### Data excerpts
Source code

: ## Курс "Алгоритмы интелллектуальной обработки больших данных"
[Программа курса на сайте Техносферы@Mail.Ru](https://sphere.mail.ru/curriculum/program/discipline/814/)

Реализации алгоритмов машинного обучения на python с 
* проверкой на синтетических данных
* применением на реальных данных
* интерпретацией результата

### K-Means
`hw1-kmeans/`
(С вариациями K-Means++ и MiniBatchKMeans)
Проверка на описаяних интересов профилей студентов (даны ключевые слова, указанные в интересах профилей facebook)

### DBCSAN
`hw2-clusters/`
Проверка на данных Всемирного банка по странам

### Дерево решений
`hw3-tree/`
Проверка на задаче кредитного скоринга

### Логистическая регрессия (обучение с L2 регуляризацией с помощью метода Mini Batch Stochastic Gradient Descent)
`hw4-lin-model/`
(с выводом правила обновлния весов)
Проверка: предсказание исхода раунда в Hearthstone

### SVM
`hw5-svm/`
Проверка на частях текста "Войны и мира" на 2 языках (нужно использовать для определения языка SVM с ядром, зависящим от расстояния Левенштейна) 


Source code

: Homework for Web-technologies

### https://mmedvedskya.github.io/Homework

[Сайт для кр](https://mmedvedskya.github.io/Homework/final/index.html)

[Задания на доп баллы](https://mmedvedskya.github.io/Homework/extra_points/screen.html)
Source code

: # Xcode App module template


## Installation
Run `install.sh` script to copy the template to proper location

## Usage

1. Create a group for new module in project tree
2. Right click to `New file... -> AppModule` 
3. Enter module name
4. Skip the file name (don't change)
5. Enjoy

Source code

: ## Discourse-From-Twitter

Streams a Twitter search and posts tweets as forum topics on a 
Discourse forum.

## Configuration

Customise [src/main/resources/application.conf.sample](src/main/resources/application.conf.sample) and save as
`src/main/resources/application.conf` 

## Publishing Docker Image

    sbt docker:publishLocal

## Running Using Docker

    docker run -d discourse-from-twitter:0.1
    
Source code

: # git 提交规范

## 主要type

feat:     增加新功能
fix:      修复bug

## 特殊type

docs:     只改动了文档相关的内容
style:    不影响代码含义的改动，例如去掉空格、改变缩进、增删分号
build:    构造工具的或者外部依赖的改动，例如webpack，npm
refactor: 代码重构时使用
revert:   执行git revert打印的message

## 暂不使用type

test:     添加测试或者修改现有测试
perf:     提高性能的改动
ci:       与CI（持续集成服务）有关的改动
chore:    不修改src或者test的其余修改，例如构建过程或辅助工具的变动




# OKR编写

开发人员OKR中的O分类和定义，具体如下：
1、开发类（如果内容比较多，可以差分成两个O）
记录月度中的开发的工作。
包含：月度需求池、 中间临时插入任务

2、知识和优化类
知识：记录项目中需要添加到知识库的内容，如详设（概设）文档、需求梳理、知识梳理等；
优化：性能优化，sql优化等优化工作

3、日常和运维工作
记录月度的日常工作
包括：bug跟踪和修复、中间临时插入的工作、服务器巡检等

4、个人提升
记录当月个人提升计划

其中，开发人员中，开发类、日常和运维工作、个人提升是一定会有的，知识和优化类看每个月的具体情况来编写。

### Prompt
Copy out every line of the listing that contains the string "日常和运维工作".

### Solution below
3、日常和运维工作
其中，开发人员中，开发类、日常和运维工作、个人提升是一定会有的，知识和优化类看每个月的具体情况来编写。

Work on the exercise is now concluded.